Resignation and last years

On June 2, 1982 he resigned from his post on medical advice, but surprisingly for politics. At the time, he weighed 135 kilograms and had severe cardiovascular problems. His successor in the role of union chairman was Monika Wulf-Mathies .
In the 1980s , at the request of Willy Brandt (SPD party chairman from 1964 to 1987), he became involved in the SPD program commission . From 1990 to 1995 Kluncker was the chairman of the senior citizens' council .

In the last years of his life, Kluncker lived a secluded life in Stuttgart. He died in April 2005 after a serious illness, a few weeks after his 80th birthday.

The grave of Heinz Kluncker, Pragfriedhof Stuttgart.
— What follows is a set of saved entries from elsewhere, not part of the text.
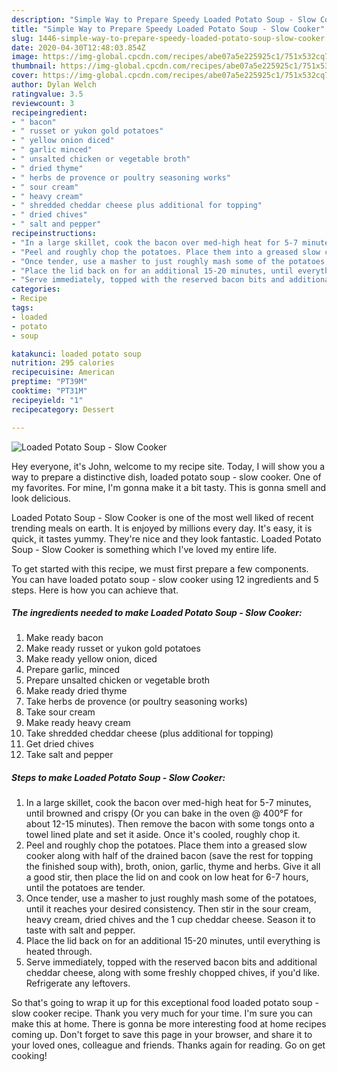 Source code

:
 ```yaml
---
description: "Simple Way to Prepare Speedy Loaded Potato Soup - Slow Cooker"
title: "Simple Way to Prepare Speedy Loaded Potato Soup - Slow Cooker"
slug: 1446-simple-way-to-prepare-speedy-loaded-potato-soup-slow-cooker
date: 2020-04-30T12:48:03.854Z
image: https://img-global.cpcdn.com/recipes/abe07a5e225925c1/751x532cq70/loaded-potato-soup-slow-cooker-recipe-main-photo.jpg
thumbnail: https://img-global.cpcdn.com/recipes/abe07a5e225925c1/751x532cq70/loaded-potato-soup-slow-cooker-recipe-main-photo.jpg
cover: https://img-global.cpcdn.com/recipes/abe07a5e225925c1/751x532cq70/loaded-potato-soup-slow-cooker-recipe-main-photo.jpg
author: Dylan Welch
ratingvalue: 3.5
reviewcount: 3
recipeingredient:
- " bacon"
- " russet or yukon gold potatoes"
- " yellow onion diced"
- " garlic minced"
- " unsalted chicken or vegetable broth"
- " dried thyme"
- " herbs de provence or poultry seasoning works"
- " sour cream"
- " heavy cream"
- " shredded cheddar cheese plus additional for topping"
- " dried chives"
- " salt and pepper"
recipeinstructions:
- "In a large skillet, cook the bacon over med-high heat for 5-7 minutes, until browned and crispy (Or you can bake in the oven @ 400°F for about 12-15 minutes). Then remove the bacon with some tongs onto a towel lined plate and set it aside. Once it&#39;s cooled, roughly chop it."
- "Peel and roughly chop the potatoes. Place them into a greased slow cooker along with half of the drained bacon (save the rest for topping the finished soup with), broth, onion, garlic, thyme and herbs. Give it all a good stir, then place the lid on and cook on low heat for 6-7 hours, until the potatoes are tender."
- "Once tender, use a masher to just roughly mash some of the potatoes, until it reaches your desired consistency. Then stir in the sour cream, heavy cream, dried chives and the 1 cup cheddar cheese. Season it to taste with salt and pepper."
- "Place the lid back on for an additional 15-20 minutes, until everything is heated through."
- "Serve immediately, topped with the reserved bacon bits and additional cheddar cheese, along with some freshly chopped chives, if you&#39;d like. Refrigerate any leftovers."
categories:
- Recipe
tags:
- loaded
- potato
- soup

katakunci: loaded potato soup 
nutrition: 295 calories
recipecuisine: American
preptime: "PT39M"
cooktime: "PT31M"
recipeyield: "1"
recipecategory: Dessert

---
```



![Loaded Potato Soup - Slow Cooker](https://img-global.cpcdn.com/recipes/abe07a5e225925c1/751x532cq70/loaded-potato-soup-slow-cooker-recipe-main-photo.jpg)

Hey everyone, it's John, welcome to my recipe site. Today, I will show you a way to prepare a distinctive dish, loaded potato soup - slow cooker. One of my favorites. For mine, I'm gonna make it a bit tasty. This is gonna smell and look delicious.



Loaded Potato Soup - Slow Cooker is one of the most well liked of recent trending meals on earth. It is enjoyed by millions every day. It's easy, it is quick, it tastes yummy. They're nice and they look fantastic. Loaded Potato Soup - Slow Cooker is something which I've loved my entire life.


To get started with this recipe, we must first prepare a few components. You can have loaded potato soup - slow cooker using 12 ingredients and 5 steps. Here is how you can achieve that.

<!--inarticleads1-->

##### The ingredients needed to make Loaded Potato Soup - Slow Cooker:

1. Make ready  bacon
1. Make ready  russet or yukon gold potatoes
1. Make ready  yellow onion, diced
1. Prepare  garlic, minced
1. Prepare  unsalted chicken or vegetable broth
1. Make ready  dried thyme
1. Take  herbs de provence (or poultry seasoning works)
1. Take  sour cream
1. Make ready  heavy cream
1. Take  shredded cheddar cheese (plus additional for topping)
1. Get  dried chives
1. Take  salt and pepper




<!--inarticleads2-->

##### Steps to make Loaded Potato Soup - Slow Cooker:

1. In a large skillet, cook the bacon over med-high heat for 5-7 minutes, until browned and crispy (Or you can bake in the oven @ 400°F for about 12-15 minutes). Then remove the bacon with some tongs onto a towel lined plate and set it aside. Once it&#39;s cooled, roughly chop it.
1. Peel and roughly chop the potatoes. Place them into a greased slow cooker along with half of the drained bacon (save the rest for topping the finished soup with), broth, onion, garlic, thyme and herbs. Give it all a good stir, then place the lid on and cook on low heat for 6-7 hours, until the potatoes are tender.
1. Once tender, use a masher to just roughly mash some of the potatoes, until it reaches your desired consistency. Then stir in the sour cream, heavy cream, dried chives and the 1 cup cheddar cheese. Season it to taste with salt and pepper.
1. Place the lid back on for an additional 15-20 minutes, until everything is heated through.
1. Serve immediately, topped with the reserved bacon bits and additional cheddar cheese, along with some freshly chopped chives, if you&#39;d like. Refrigerate any leftovers.




So that's going to wrap it up for this exceptional food loaded potato soup - slow cooker recipe. Thank you very much for your time. I'm sure you can make this at home. There is gonna be more interesting food at home recipes coming up. Don't forget to save this page in your browser, and share it to your loved ones, colleague and friends. Thanks again for reading. Go on get cooking!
An obituary said: Always called “the fat one” by good friends and critics alike due to his size, he was considered the most powerful union leader in Germany, and his booming voice was all too suitable. For many business leaders he was often "the nation's bogeyman". It was noted with approval that his conduct of negotiations was independent of whether his opponents were from the SPD or (such as Interior Minister Genscher ) from the FDP . The ver.di -Vorsitzende Frank Bsirske praised Kluncker in a press release late April as "important person" and "pioneer of reconciliation with the East ."

Honors

In May 2009, the lower part of Oberbergische Strasse in Wuppertal was renamed Heinz-Kluncker-Strasse .

literature

  • ÖTV trade union (ed.): Heinz Kluncker. A portrait for the seventieth birthday . Courier publishing house, Stuttgart undated (1995).
  • Hans-Otto Hemmer, Hartmut Simon (ed.): Always a little different . In: It depends on the effect: Conversations with Heinz Kluncker . Bund-Verlag, 1st edition 2000, ISBN 978-3766332035 .
  • Karl Christian Führer: Union power and its limits - the ÖTV and its chairman Heinz Klunker 1964–1982, Bielefeld 2017, ISBN 978-3-8394-3927-2

Web links

Commons : Heinz Kluncker  - Collection of images, videos and audio files

Individual evidence

  1. spiegel.de July 14, 1965: Bacilli in the bathroom
  2. Spiegel February 4, 1974: Strike: We are not impotent suitors (warning strikes), February 18, 1974: We cut the juice ; Willy Brandt: You all leave me alone (The Federal Chancellor is thinking of resigning. Since the wage war with the ÖTV, which, in his opinion, ended with too high a deal, the head of government believes he is the comrades in the party and the friends in the trade unions abandoned.)
  3. ^ Federal Statistical Office: Prices - consumer price indices for Germany - long series from 1948. SS 4 , accessed on May 15, 2020 .
  4. ^ Karl Christian Führer: What does union power do ?, in ver.di-Publik, 6/2017, p. 9.
  5. ↑ He affirmed this in his autobiography DM, Dollar, Currency Crises , 1986.